• [WORK INSTRUCTION] Wherever "text" appears in the records below, copy the line that holds it.

Excerpts from a dataset:

Start of Block

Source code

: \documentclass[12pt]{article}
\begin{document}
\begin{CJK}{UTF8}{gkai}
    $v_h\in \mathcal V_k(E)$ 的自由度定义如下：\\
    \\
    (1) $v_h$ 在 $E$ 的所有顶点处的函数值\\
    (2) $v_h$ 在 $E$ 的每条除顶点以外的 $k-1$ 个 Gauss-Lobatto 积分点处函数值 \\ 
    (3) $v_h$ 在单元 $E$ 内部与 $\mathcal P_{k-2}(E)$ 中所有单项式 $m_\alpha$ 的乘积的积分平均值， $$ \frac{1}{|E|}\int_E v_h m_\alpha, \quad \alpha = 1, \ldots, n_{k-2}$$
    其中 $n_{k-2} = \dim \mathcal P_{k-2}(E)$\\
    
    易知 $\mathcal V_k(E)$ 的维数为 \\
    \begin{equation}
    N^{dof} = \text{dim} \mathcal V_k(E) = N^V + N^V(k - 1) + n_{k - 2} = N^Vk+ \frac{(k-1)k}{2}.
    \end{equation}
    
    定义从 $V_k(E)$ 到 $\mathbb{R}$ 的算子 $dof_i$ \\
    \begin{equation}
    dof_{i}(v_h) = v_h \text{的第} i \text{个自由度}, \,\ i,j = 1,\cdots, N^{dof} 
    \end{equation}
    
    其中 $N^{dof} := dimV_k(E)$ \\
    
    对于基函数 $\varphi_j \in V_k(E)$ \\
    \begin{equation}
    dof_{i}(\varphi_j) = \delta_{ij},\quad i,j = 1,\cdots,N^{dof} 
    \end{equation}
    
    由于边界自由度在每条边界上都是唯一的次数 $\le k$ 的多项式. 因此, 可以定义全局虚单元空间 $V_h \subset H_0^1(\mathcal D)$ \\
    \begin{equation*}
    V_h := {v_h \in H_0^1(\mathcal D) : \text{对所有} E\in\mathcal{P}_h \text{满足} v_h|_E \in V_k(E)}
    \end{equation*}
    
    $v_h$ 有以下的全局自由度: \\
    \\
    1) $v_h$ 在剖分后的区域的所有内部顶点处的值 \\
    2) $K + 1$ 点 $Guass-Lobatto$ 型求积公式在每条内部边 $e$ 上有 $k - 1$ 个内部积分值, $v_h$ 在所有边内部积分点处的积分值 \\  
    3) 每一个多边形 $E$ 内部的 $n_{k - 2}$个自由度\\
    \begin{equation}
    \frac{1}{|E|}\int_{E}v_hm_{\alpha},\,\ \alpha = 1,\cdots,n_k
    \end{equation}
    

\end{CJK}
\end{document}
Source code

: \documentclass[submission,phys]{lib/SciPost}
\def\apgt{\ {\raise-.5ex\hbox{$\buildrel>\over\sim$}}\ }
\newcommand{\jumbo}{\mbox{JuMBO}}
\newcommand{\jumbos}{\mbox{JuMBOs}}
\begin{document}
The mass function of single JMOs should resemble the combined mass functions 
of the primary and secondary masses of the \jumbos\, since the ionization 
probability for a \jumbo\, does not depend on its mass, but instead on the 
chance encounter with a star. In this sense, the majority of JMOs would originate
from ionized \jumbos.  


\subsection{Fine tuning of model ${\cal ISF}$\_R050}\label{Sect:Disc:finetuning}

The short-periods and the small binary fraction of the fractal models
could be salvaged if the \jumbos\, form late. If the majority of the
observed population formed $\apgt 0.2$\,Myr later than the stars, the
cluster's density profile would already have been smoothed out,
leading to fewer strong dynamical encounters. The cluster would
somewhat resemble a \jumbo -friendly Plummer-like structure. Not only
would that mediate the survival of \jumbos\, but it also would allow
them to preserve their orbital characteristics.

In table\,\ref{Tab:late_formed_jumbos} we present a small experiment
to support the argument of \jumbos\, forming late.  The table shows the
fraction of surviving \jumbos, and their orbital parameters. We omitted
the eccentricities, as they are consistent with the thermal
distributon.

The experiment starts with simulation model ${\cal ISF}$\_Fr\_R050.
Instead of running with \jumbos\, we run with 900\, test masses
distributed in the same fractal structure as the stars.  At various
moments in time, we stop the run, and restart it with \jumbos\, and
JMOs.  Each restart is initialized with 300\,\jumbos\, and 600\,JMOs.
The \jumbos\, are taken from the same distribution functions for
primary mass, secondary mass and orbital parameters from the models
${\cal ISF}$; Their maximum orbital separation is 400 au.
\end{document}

End of Block

• [RESULT BELOW]
    N^{dof} = \text{dim} \mathcal V_k(E) = N^V + N^V(k - 1) + n_{k - 2} = N^Vk+ \frac{(k-1)k}{2}.
    dof_{i}(v_h) = v_h \text{的第} i \text{个自由度}, \,\ i,j = 1,\cdots, N^{dof} 
    V_h := {v_h \in H_0^1(\mathcal D) : \text{对所有} E\in\mathcal{P}_h \text{满足} v_h|_E \in V_k(E)}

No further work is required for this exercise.